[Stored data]
■ ■ ■ ■ ■ ■ ■

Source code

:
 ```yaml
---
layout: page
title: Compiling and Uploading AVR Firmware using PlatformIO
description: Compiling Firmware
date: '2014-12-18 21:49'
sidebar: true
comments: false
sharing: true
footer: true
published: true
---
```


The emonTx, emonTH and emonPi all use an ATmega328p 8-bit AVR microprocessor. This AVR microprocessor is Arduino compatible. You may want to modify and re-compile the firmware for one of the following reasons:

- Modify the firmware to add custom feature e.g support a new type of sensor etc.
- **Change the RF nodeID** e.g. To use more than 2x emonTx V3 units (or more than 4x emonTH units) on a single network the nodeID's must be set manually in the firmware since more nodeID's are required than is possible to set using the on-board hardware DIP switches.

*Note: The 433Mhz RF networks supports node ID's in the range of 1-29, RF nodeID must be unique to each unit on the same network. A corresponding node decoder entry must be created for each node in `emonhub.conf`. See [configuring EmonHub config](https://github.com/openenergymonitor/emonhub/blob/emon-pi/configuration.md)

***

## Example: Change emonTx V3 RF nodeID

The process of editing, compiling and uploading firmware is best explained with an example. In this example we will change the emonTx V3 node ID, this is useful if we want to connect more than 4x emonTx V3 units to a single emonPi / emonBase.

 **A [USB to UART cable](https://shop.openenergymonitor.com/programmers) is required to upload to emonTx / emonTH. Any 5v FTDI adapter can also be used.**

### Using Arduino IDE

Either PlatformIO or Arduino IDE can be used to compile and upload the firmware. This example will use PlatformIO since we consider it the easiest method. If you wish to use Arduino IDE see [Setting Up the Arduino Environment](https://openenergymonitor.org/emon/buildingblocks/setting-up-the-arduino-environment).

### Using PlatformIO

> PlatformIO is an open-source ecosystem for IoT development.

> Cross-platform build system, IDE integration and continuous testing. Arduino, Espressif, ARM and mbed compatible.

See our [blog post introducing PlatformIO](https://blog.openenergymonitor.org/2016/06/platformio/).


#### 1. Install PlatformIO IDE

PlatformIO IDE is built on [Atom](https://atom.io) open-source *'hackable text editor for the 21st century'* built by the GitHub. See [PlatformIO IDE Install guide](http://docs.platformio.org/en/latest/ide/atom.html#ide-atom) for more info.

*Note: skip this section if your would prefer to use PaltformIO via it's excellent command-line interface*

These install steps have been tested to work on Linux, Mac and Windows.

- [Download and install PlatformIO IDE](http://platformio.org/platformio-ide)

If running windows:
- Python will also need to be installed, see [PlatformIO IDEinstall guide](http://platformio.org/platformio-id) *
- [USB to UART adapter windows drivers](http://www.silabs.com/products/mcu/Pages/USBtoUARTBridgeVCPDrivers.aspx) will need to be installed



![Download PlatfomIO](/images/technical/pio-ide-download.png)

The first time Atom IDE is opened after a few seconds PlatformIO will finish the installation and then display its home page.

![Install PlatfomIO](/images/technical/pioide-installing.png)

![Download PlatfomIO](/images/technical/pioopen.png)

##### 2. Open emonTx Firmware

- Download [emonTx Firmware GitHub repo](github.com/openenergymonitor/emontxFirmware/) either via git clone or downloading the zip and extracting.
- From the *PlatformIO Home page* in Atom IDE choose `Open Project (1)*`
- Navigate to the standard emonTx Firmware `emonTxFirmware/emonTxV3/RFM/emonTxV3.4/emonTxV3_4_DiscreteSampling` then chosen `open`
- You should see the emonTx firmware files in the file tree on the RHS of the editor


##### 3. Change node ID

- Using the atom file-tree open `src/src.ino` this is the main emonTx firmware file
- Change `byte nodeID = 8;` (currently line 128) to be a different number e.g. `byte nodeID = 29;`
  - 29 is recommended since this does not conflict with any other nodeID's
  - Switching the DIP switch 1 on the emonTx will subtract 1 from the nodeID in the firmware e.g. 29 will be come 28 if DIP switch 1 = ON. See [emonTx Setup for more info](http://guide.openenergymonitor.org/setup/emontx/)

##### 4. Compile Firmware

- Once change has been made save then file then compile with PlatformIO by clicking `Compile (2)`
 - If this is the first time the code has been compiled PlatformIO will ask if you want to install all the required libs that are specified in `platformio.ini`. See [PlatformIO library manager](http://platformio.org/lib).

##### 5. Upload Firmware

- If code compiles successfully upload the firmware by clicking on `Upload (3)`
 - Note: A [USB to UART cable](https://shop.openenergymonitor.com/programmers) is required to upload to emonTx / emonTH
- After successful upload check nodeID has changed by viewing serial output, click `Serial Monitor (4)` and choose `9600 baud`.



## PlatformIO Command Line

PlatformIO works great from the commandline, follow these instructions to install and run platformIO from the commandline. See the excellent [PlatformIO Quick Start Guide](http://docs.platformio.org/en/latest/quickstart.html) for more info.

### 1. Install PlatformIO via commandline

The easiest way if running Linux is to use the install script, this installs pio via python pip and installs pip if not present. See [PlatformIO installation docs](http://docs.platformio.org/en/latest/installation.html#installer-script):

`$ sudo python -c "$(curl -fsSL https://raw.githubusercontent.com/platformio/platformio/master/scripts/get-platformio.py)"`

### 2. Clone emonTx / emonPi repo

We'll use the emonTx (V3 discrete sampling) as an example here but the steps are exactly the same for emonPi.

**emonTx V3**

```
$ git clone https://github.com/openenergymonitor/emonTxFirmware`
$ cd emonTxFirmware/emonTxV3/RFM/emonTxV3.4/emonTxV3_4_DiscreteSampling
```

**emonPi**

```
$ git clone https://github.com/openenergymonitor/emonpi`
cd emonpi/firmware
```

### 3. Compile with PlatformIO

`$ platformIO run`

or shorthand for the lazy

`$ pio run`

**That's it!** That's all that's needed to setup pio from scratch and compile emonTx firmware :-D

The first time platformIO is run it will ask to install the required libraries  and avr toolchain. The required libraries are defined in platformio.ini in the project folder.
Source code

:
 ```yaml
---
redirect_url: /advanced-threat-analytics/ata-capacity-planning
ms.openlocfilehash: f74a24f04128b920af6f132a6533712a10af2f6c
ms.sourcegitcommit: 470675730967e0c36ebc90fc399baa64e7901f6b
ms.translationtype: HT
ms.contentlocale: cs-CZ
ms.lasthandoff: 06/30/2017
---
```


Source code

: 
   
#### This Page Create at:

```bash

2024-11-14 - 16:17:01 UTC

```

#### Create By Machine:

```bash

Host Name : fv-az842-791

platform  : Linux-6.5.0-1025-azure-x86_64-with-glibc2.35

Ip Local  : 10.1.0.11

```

■ ■ ■ ■ ■ ■ ■

Instructions to follow:
Using the records above, report the number of lines that include the string "editor", with nothing added.

Finished exercise:
2